-- Opening Marker --
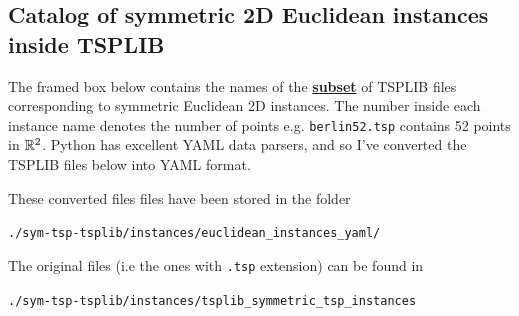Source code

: \newpage
\begin{appendices}
\renewcommand{\thesection}{\Alph{section}}


\section{Catalog of symmetric 2D Euclidean instances inside TSPLIB}

The framed box below contains the names of the \textbf{\underline{subset}} of TSPLIB files corresponding to symmetric Euclidean 2D instances. 
The number inside each instance name denotes the number of points e.g. \verb|berlin52.tsp| contains 52 points in $\mathbb{R}^2$. 
Python has excellent YAML data parsers, and so I've converted the TSPLIB files below into YAML format. 

These converted files files have been stored in the folder


\begin{displayquote}
\color{blue} \Large
\begin{center}
\texttt{./sym-tsp-tsplib/instances/euclidean\_instances\_yaml/}
\end{center}
\end{displayquote}

The original files (i.e the ones with \verb|.tsp| extension) can be found in 

\begin{displayquote}
\begin{center}
\texttt{./sym-tsp-tsplib/instances/tsplib\_symmetric\_tsp\_instances}
\end{center}
\end{displayquote}


\end{appendices}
-- Closing Marker --
▶ **Work instructions**
In the reply, each line of the data must appear exactly as written, and no picture may appear.

▶ **Task answer**
Source code

: \newpage
\begin{appendices}
\renewcommand{\thesection}{\Alph{section}}


\section{Catalog of symmetric 2D Euclidean instances inside TSPLIB}

The framed box below contains the names of the \textbf{\underline{subset}} of TSPLIB files corresponding to symmetric Euclidean 2D instances. 
The number inside each instance name denotes the number of points e.g. \verb|berlin52.tsp| contains 52 points in $\mathbb{R}^2$. 
Python has excellent YAML data parsers, and so I've converted the TSPLIB files below into YAML format. 

These converted files files have been stored in the folder


\begin{displayquote}
\color{blue} \Large
\begin{center}
\texttt{./sym-tsp-tsplib/instances/euclidean\_instances\_yaml/}
\end{center}
\end{displayquote}

The original files (i.e the ones with \verb|.tsp| extension) can be found in 

\begin{displayquote}
\begin{center}
\texttt{./sym-tsp-tsplib/instances/tsplib\_symmetric\_tsp\_instances}
\end{center}
\end{displayquote}


\end{appendices}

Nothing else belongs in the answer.